Just yesterday, my Fool colleague James covered the most short-sold shares on the ASX. And yet again, shares of ASX lithium stock Sayona Mining Ltd (ASX: SYA) made the cut.
In fact, Sayona shares were the sixth-most short-sold on the ASX, with a whopping 9.7% of the company's stock held in a short position. That was up from 9.6% last week.
If you didn't know (or just needed a refresher) short-selling involves an investor borrowing a company's shares from another investor, with an agreed-upon date to return them, The shorter then sells the shares with the plan of buying them back at the agreed-upon return date. If the shares fall in value over this period, the short-seller makes a profit.
As such, Sayona's large short position tells us that a lot of investors (or perhaps a few investors with a lot of money) are betting that the future isn't exactly bright for the lithium producer.
But are these investors right about Sayona? Or are they about to get burned?
The woes of Sayona shares
Well, it's pretty safe to say that anyone who has shorted Sayona shares over 2023 has done exceptionally well for themselves. This company started the year at 19 cents a share and even got as high as 30 cents at one point.
But today, the Sayona share price is languishing at just 5.3 cents. That's down more than 72% year to date, and down more than 82% from its January 52-week high.
In fact, just today, Sayona hit a fresh new 52-week low of 5.1 cents a share.
But if 9.7% of Sayona stock is still being held in a short position, it means that plenty of investors are betting the worst isn't over for the company. So are they right?
Well, there's no real way of knowing, as it's a fool's errand to try and predict the short-term movements of a single share price.
However, we can point out a few things.
Low lithium prices, internal struggles fuel short-selling
Firstly, it seems that the current slump in lithium markets looks set to continue to hurt the ASX lithium space, including Sayona shares. We've seen almost every lithium stock on the market take a significant haircut over the past few months, likely due to plunging lithium prices.
As my colleague noted just this morning, lithium carbonate, hydroxide and spodumene spot prices have all fallen between 5 and 8% over the past week alone. To illustrate, lithium carbonate was going for over US$63,000 a tonne earlier this year. Today, that same tonne will cost just over US$16,000.

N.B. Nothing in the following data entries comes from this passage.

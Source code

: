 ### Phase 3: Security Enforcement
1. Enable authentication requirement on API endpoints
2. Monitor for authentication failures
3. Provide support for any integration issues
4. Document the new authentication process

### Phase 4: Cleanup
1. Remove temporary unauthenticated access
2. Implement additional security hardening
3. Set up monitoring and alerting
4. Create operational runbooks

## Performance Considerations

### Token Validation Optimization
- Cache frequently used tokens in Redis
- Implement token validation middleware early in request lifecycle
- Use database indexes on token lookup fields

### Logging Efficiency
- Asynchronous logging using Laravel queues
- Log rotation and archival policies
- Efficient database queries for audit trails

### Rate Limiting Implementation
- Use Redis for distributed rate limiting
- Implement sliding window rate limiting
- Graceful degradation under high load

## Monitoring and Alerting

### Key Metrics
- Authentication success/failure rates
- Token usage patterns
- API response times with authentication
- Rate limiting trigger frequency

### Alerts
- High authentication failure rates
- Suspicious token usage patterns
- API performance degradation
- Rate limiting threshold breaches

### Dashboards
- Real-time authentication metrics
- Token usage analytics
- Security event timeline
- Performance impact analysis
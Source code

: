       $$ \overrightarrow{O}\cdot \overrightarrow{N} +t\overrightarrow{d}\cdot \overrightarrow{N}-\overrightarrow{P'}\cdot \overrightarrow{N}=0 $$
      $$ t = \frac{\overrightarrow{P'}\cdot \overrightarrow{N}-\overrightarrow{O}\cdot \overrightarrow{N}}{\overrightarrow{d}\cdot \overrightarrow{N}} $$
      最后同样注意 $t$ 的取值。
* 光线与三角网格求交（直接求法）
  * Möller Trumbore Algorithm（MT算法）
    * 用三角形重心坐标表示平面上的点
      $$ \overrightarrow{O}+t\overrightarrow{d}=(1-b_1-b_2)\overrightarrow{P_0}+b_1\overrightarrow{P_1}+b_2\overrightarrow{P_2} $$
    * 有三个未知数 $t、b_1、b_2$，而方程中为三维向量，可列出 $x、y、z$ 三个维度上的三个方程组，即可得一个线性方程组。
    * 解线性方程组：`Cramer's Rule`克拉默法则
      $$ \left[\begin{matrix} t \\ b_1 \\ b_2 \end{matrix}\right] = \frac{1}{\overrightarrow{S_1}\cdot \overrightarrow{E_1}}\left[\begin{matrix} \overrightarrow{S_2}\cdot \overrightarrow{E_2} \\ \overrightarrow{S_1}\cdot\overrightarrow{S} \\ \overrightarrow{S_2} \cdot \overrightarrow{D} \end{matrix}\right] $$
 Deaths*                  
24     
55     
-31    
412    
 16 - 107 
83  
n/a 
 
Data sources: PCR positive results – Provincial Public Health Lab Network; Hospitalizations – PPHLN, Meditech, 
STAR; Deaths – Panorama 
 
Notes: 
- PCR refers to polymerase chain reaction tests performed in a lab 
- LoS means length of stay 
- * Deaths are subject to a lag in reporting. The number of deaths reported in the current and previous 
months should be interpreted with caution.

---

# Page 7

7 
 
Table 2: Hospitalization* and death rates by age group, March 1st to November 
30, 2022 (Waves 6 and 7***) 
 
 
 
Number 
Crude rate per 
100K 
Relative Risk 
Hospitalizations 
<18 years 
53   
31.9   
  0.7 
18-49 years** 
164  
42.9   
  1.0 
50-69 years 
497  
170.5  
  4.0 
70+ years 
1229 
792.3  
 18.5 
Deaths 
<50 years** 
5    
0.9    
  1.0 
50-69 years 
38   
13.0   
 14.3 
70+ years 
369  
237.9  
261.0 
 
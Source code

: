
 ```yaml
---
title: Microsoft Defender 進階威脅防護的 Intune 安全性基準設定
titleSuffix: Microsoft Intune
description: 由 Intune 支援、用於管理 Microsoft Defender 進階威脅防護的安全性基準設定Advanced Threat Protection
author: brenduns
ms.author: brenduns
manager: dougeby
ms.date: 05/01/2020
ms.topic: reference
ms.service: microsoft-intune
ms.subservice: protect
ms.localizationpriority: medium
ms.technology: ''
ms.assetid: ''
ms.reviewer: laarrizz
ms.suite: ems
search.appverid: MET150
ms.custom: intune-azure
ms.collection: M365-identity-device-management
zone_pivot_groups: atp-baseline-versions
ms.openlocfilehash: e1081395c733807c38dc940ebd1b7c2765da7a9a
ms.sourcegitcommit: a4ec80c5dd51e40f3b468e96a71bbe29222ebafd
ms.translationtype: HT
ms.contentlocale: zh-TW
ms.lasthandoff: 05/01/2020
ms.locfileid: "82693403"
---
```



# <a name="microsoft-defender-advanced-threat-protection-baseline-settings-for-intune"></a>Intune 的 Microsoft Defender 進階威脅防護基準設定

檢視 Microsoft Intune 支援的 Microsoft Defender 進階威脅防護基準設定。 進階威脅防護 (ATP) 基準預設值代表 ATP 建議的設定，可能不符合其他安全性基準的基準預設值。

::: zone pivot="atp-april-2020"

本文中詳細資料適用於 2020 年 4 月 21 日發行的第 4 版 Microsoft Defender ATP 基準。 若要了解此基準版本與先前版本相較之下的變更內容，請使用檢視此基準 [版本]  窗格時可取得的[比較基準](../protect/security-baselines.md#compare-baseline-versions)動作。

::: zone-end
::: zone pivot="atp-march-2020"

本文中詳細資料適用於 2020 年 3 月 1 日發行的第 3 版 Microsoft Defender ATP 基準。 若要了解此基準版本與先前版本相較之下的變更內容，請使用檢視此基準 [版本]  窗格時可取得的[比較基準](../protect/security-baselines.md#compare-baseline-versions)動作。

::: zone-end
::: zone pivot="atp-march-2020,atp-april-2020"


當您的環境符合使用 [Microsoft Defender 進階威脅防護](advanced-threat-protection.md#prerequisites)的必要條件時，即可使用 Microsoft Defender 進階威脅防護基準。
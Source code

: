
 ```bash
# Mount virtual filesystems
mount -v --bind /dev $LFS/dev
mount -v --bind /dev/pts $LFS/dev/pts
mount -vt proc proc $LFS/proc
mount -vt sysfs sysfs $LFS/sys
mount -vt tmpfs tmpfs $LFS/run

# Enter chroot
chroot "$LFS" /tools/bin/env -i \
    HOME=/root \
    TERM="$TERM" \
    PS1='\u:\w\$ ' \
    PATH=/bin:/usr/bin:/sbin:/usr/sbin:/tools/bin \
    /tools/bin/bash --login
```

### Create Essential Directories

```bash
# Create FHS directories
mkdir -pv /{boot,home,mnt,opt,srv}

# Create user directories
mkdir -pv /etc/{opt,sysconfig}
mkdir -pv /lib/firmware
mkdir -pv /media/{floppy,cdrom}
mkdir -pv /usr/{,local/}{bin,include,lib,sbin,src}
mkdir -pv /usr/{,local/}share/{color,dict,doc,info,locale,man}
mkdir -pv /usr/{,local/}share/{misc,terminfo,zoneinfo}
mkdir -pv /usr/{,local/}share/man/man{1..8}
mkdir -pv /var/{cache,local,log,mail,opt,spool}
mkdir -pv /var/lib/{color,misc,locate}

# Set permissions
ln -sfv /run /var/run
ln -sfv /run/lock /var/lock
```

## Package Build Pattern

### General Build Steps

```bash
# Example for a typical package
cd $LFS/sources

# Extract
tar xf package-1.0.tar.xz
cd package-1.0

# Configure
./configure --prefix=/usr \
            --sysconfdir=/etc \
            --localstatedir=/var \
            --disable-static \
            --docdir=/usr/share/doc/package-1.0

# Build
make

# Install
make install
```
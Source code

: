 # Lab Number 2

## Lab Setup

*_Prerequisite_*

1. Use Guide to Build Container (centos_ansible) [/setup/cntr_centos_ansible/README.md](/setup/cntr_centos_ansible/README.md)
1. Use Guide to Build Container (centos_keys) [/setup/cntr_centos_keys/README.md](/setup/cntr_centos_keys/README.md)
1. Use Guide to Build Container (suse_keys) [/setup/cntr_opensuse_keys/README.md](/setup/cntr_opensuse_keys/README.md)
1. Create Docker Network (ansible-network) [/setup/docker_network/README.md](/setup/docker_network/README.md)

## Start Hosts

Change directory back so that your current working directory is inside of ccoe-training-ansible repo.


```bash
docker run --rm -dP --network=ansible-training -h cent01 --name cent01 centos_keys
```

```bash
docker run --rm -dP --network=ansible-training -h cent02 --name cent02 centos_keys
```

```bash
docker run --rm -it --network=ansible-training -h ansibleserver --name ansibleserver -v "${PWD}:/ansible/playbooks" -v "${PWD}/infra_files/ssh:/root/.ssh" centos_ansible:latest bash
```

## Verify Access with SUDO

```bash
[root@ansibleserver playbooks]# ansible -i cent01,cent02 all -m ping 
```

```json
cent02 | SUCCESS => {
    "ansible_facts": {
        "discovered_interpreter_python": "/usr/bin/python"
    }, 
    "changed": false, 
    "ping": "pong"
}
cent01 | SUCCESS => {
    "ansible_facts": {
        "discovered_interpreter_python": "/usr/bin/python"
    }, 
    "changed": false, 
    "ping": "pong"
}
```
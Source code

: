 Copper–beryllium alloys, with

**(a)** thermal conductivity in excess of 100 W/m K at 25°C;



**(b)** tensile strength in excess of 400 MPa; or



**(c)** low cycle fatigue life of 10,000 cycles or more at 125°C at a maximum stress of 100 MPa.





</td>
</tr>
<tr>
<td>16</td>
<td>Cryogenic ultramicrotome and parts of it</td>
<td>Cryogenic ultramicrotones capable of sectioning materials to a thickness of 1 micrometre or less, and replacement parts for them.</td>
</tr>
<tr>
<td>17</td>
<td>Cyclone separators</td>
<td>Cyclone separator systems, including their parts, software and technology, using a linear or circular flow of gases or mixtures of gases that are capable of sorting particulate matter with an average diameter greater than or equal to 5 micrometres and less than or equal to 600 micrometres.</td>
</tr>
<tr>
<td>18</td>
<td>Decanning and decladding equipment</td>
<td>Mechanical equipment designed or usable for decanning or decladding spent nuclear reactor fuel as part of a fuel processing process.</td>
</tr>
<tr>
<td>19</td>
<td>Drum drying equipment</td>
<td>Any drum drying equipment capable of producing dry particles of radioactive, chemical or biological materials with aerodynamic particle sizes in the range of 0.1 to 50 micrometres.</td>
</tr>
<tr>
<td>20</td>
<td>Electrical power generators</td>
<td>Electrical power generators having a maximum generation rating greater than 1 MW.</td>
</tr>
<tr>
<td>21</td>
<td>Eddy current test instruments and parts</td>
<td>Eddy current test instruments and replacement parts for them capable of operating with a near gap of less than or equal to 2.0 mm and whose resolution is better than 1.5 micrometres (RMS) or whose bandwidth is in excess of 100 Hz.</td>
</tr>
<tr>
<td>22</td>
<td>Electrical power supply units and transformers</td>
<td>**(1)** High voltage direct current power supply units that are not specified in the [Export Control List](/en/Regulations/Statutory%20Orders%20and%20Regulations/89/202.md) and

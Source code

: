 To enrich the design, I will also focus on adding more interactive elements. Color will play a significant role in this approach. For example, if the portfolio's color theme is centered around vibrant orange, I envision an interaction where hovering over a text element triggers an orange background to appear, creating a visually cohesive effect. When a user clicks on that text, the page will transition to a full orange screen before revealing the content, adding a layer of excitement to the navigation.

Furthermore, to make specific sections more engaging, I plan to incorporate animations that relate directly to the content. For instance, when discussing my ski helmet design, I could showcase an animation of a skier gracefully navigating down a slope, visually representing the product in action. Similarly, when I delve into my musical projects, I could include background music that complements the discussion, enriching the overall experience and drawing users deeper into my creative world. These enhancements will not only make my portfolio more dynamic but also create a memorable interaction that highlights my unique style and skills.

If this trend doesn't reverse, there's arguably not much reason to believe that the Sayona share price will recover.
Further, Sayona is a company that has faced its fair share of internal issues in recent months. Investors were rocked back in August after the abrupt exit of former CEO Brett Lynch.
A look at Sayona's books doesn't exactly instil confidence either. Over the 2023 financial year, Sayona lost just over $24 million from operations and reported a loss after tax of $12.93 million. It's a distinct possibility that if this lithium price crash lasts for at least the majority of FY2024, next year's report will be even worse.
As such, we can see why this lithium stock is attracting some short-seller interest. Only time will tell if that sentiment is correct. But Sayona shares have certainly seen better days.